Gardiner hedged her bet a bit by doing a lot of campaigning to get out the vote - for her book. Each month the publishing house would post a segment of the contestants' books online, and readers would submit an e-mail for which one they liked the best.

"Each month two people got eliminated, so basically I worked at getting the word out to as many people as I could to have them vote for me," Gardiner said. "Truthfully, I probably won because I got so many people, strangers, to help me out.

"I went to Penn State, which conveniently has [one of] the largest alumni associations in the world. I found every single chapter president and started e-mailing them asking for their support.

"Then a girl who used to baby-sit my kids and now goes to the University of Virginia said she had gotten her whole sorority to vote for me. That's when I thought, 'Girls with computers who are enthusiastic. That's what I need.' So then I started contacting sororities all over the region."

Gardiner said the folks running the contest wouldn't divulge how many votes she had gotten in order to win. She said they did tell her that they were quite astounded by how many votes she was able to wrangle.

Although Gardiner likely got considerable votes from people who just wanted to help her out, many others clearly liked the book. She used humor as a vehicle to get at some of the real issues that can lead to the unraveling of a marriage.

"The book is a fairly serious musing on the whole structure of marriage," Gardiner said. "I don't think anybody gets through a marriage without stress, anxiety and periods of times when they want to kill their spouse.

"That's just the nature of the beast. For some people it all works perfectly, but mostly not. There's a 50 percent divorce rate, and there's a reason for that.

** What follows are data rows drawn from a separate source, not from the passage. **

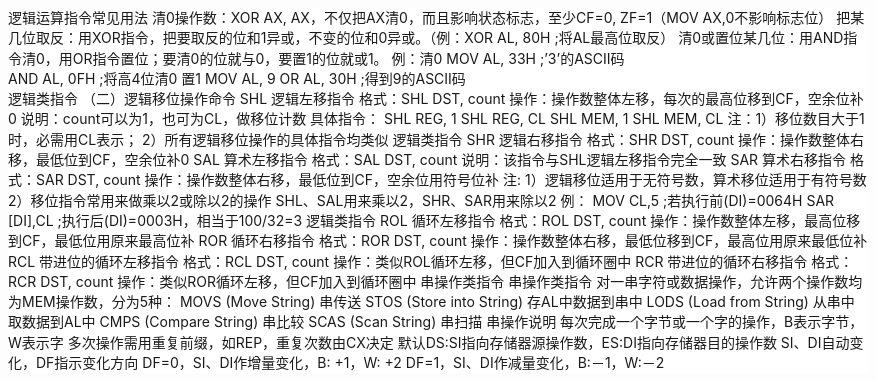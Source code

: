 逻辑运算指令常见用法
清0操作数：XOR   AX, AX，不仅把AX清0，而且影响状态标志，至少CF=0, ZF=1（MOV   AX,0不影响标志位）
把某几位取反：用XOR指令，把要取反的位和1异或，不变的位和0异或。（例：XOR  AL, 80H  ;将AL最高位取反）
清0或置位某几位：用AND指令清0，用OR指令置位；要清0的位就与0，要置1的位就或1。
      例：清0         MOV      AL, 33H ;’3’的ASCII码          
                            AND      AL, 0FH    ;将高4位清0
              置1         MOV     AL, 9
                            OR        AL, 30H   ;得到9的ASCII码    
逻辑类指令
（二）逻辑移位操作命令
SHL  逻辑左移指令
格式：SHL     DST, count
操作：操作数整体左移，每次的最高位移到CF，空余位补0
说明：count可以为1，也可为CL，做移位计数
具体指令：
SHL    REG, 1
SHL    REG, CL
SHL    MEM, 1
SHL    MEM, CL
注：1）移位数目大于1时，必需用CL表示；
        2）所有逻辑移位操作的具体指令均类似
逻辑类指令
SHR  逻辑右移指令
格式：SHR     DST, count
操作：操作数整体右移，最低位到CF，空余位补0
SAL  算术左移指令
格式：SAL     DST, count
说明：该指令与SHL逻辑左移指令完全一致
SAR  算术右移指令
格式：SAR     DST, count
操作：操作数整体右移，最低位到CF，空余位用符号位补
注: 1）逻辑移位适用于无符号数，算术移位适用于有符号数
2）移位指令常用来做乘以2或除以2的操作 
   SHL、SAL用来乘以2，SHR、SAR用来除以2
例： MOV   CL,5    ;若执行前(DI)=0064H
     SAR  [DI],CL  ;执行后(DI)=0003H，相当于100/32=3
逻辑类指令
ROL  循环左移指令
格式：ROL     DST, count
操作：操作数整体左移，最高位移到CF，最低位用原来最高位补
ROR  循环右移指令
格式：ROR     DST, count
操作：操作数整体右移，最低位移到CF，最高位用原来最低位补
RCL  带进位的循环左移指令
格式：RCL     DST, count
操作：类似ROL循环左移，但CF加入到循环圈中
RCR  带进位的循环右移指令
格式：RCR     DST, count
操作：类似ROR循环左移，但CF加入到循环圈中
串操作类指令
串操作类指令
       对一串字符或数据操作，允许两个操作数均为MEM操作数，分为5种：
MOVS (Move String)              串传送
STOS (Store into String)    存AL中数据到串中
LODS (Load from String)         从串中取数据到AL中
CMPS (Compare String)           串比较
SCAS (Scan String)              串扫描
串操作说明
每次完成一个字节或一个字的操作，B表示字节，W表示字
多次操作需用重复前缀，如REP，重复次数由CX决定
默认DS:SI指向存储器源操作数，ES:DI指向存储器目的操作数
SI、DI自动变化，DF指示变化方向
                 DF=0，SI、DI作增量变化，B: +1，W: +2
                 DF=1，SI、DI作减量变化，B:－1，W:－2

"I think the biggest thing is that quite naturally people start taking each other for granted. One does it and the other does it and you start tit for tatting, and it just gets bigger and bigger."

The author said her hope is that the book will make people laugh and, if they identify with the protagonist, realize that they're not alone. She said being able to see the humor in a bad situation can be the first step toward fixing it.

"I know it's a cliche, but there really is a fine line between love and hate," Gardiner said. "I'd like to think if you can make that jump from love to hate, you can make the jump back again.

"That's part of what I wanted to do in the book. I wanted to take these two people who were ready to kill each other, who had completely lost sight of what it was they had liked about each other, let alone loved, and all of a sudden have to figure out if it was worth it or not.

"I think so much can be cured with a little bit of laughter. Just adding a little levity to a situation can make it so much better."